PROBLEM TO SOLVE:
Among the lines below, restate word for word only those from the line with "Experience reliable performance" through the line with "## Frequently Asked", with both end lines kept.

Dataset excerpts:
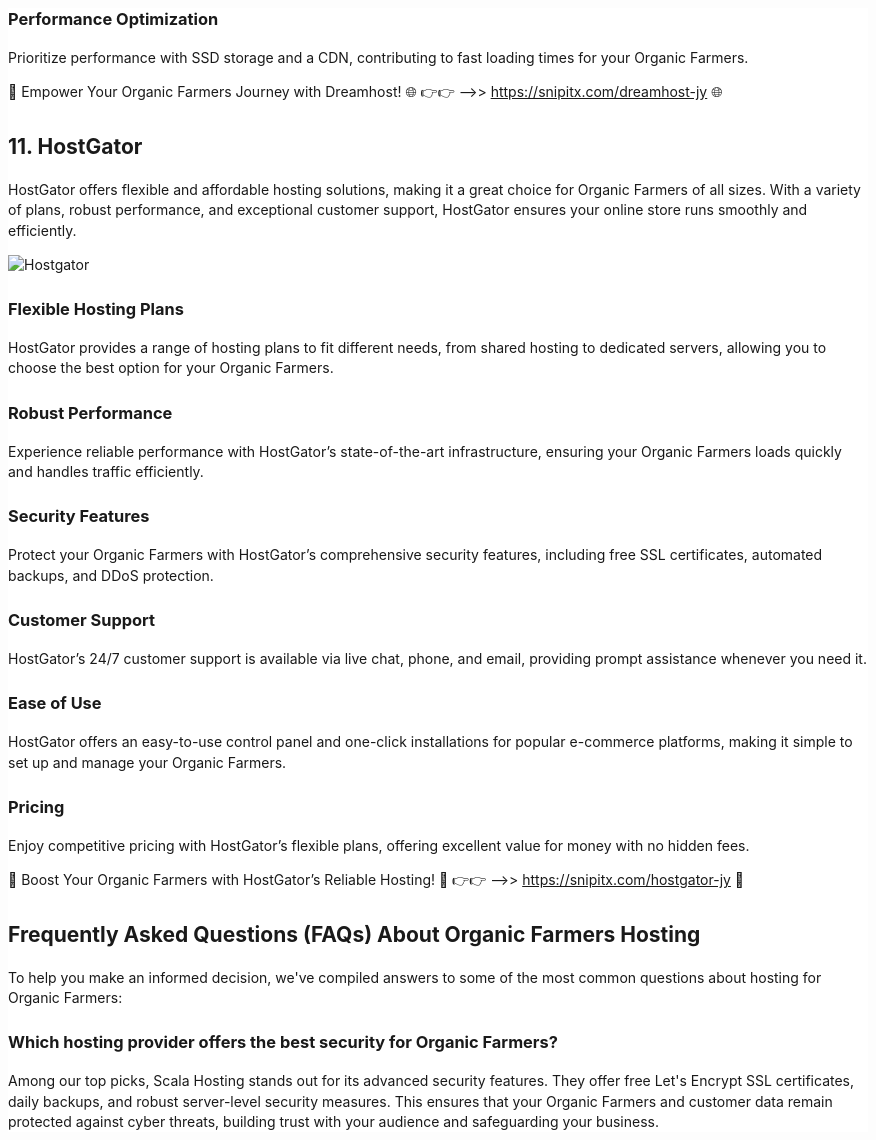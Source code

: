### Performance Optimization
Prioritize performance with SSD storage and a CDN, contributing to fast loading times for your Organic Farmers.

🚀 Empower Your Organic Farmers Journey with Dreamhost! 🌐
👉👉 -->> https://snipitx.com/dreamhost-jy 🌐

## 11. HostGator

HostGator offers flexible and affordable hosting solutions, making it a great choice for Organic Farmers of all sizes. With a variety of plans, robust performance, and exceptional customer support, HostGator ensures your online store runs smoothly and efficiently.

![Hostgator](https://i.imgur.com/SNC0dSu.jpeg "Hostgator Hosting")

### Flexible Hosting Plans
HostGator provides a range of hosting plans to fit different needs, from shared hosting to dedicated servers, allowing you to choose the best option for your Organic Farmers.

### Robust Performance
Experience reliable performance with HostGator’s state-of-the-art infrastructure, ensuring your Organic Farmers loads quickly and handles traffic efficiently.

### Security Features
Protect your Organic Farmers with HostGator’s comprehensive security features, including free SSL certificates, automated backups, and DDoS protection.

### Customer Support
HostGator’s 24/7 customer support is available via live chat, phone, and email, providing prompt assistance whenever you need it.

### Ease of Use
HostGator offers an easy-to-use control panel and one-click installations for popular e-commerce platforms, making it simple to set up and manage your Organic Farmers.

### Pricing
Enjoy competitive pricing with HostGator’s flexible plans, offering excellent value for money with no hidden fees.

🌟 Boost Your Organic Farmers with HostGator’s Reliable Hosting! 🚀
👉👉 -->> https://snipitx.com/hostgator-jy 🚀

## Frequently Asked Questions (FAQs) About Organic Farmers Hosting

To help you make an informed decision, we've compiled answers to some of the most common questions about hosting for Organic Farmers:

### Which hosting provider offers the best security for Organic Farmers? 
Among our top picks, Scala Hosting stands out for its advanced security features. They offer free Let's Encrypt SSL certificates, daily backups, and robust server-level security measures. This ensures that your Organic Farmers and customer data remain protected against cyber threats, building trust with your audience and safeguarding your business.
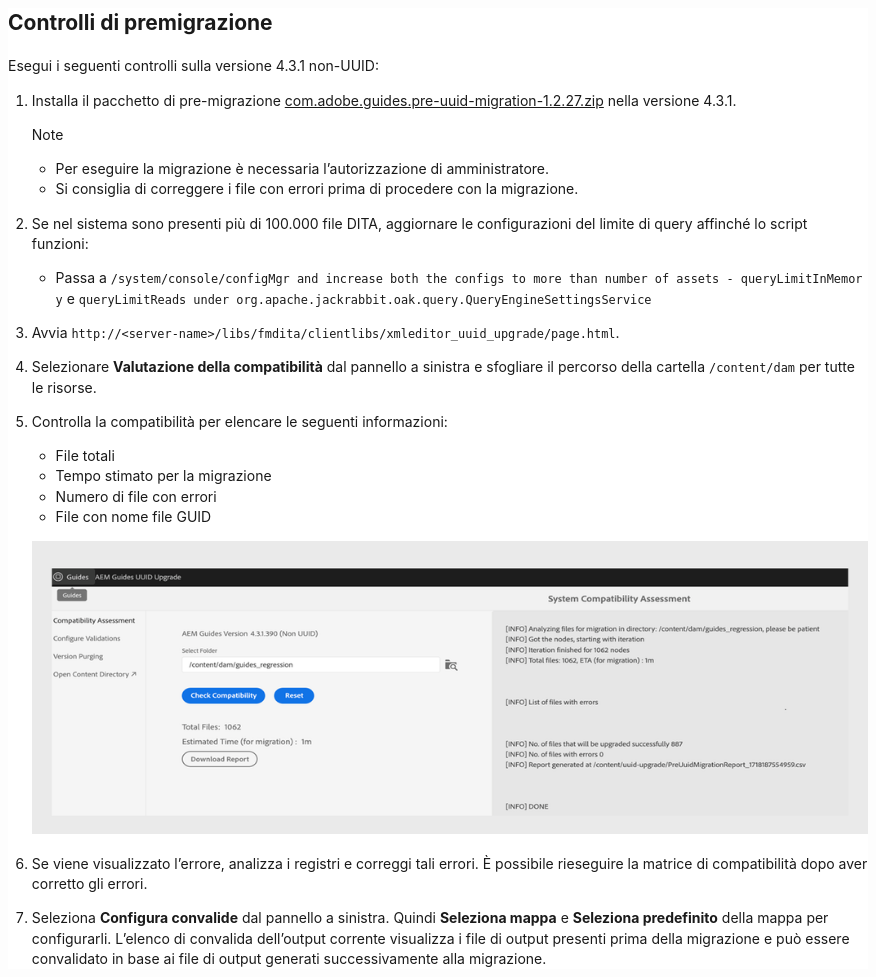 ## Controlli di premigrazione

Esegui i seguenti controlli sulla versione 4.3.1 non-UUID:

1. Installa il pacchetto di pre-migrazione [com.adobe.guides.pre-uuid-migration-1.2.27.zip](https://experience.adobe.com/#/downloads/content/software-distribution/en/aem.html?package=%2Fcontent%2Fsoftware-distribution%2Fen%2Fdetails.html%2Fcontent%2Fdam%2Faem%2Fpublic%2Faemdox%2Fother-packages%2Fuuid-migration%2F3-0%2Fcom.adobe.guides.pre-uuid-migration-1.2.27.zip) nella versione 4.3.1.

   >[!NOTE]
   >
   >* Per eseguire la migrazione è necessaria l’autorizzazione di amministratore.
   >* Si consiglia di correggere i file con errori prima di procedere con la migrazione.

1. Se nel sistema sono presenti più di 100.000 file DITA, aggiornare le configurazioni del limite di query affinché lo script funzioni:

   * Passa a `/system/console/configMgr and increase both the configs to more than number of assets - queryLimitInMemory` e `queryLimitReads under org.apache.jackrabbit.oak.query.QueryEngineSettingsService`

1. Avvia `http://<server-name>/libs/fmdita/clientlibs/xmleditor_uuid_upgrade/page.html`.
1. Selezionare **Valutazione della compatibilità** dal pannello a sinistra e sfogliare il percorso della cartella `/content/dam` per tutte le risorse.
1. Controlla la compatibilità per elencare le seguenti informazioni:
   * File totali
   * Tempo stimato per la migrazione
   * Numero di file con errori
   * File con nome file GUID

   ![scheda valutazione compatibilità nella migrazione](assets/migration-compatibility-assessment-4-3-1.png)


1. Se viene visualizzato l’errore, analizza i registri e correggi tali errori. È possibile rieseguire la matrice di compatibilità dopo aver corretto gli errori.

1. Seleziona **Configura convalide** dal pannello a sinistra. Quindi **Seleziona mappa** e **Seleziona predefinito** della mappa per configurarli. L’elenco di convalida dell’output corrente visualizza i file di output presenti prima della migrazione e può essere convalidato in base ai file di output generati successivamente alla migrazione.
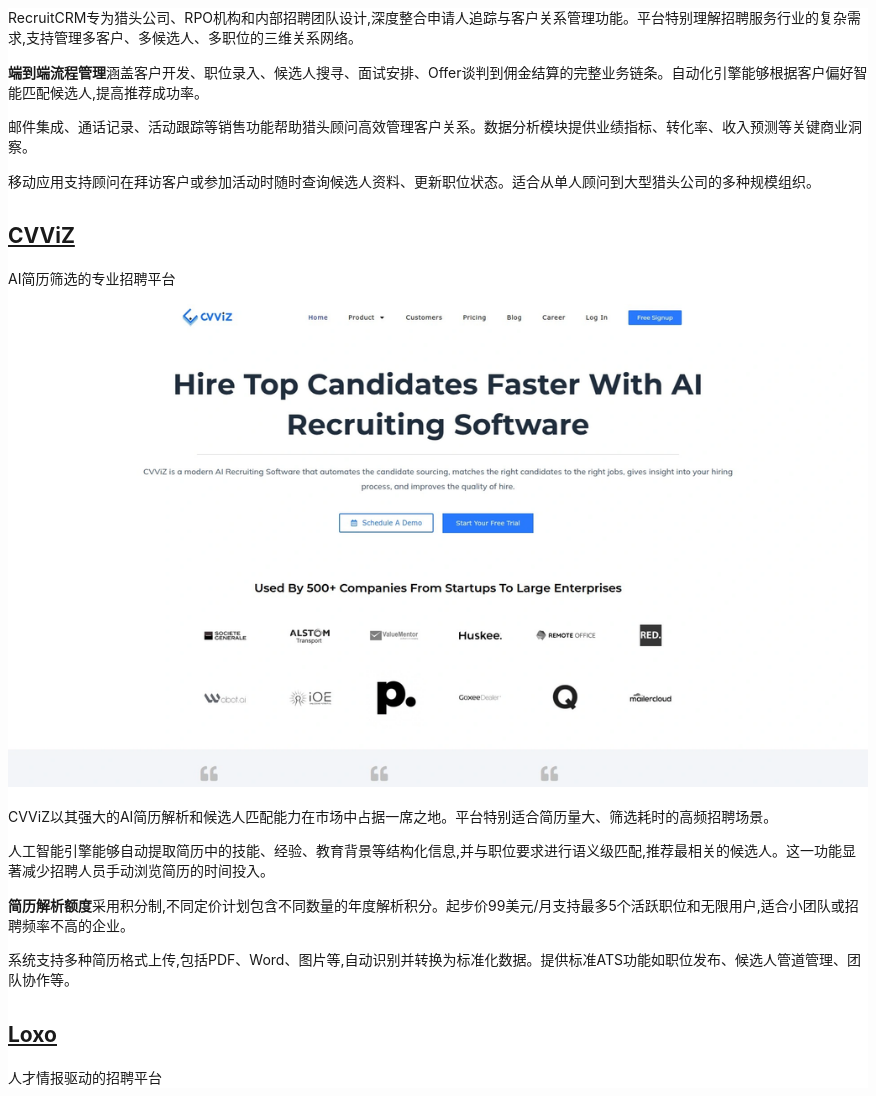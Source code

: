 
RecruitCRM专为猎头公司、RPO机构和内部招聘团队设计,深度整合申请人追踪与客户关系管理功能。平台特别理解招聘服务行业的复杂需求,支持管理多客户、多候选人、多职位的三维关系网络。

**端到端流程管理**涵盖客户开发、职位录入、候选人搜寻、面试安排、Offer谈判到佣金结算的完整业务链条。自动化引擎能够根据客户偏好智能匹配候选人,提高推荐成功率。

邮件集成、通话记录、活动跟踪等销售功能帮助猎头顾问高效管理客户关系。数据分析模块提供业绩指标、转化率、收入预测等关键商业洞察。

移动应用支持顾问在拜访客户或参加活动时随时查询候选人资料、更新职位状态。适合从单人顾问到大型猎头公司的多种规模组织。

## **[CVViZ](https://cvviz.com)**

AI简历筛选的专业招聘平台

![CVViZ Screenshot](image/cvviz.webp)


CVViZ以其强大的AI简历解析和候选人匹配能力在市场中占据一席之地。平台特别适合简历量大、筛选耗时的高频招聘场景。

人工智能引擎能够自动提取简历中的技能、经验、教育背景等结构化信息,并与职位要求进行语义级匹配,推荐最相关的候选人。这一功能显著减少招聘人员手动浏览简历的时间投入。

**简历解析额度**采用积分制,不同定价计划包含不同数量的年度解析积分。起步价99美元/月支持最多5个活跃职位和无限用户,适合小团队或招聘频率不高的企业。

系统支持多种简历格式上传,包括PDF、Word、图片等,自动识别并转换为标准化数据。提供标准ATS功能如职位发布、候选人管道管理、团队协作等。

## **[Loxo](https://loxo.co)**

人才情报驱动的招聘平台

OUTPUT OF THE EXERCISE:
Experience reliable performance with HostGator’s state-of-the-art infrastructure, ensuring your Organic Farmers loads quickly and handles traffic efficiently.

### Security Features
Protect your Organic Farmers with HostGator’s comprehensive security features, including free SSL certificates, automated backups, and DDoS protection.

### Customer Support
HostGator’s 24/7 customer support is available via live chat, phone, and email, providing prompt assistance whenever you need it.

### Ease of Use
HostGator offers an easy-to-use control panel and one-click installations for popular e-commerce platforms, making it simple to set up and manage your Organic Farmers.

### Pricing
Enjoy competitive pricing with HostGator’s flexible plans, offering excellent value for money with no hidden fees.

🌟 Boost Your Organic Farmers with HostGator’s Reliable Hosting! 🚀
👉👉 -->> https://snipitx.com/hostgator-jy 🚀

## Frequently Asked Questions (FAQs) About Organic Farmers Hosting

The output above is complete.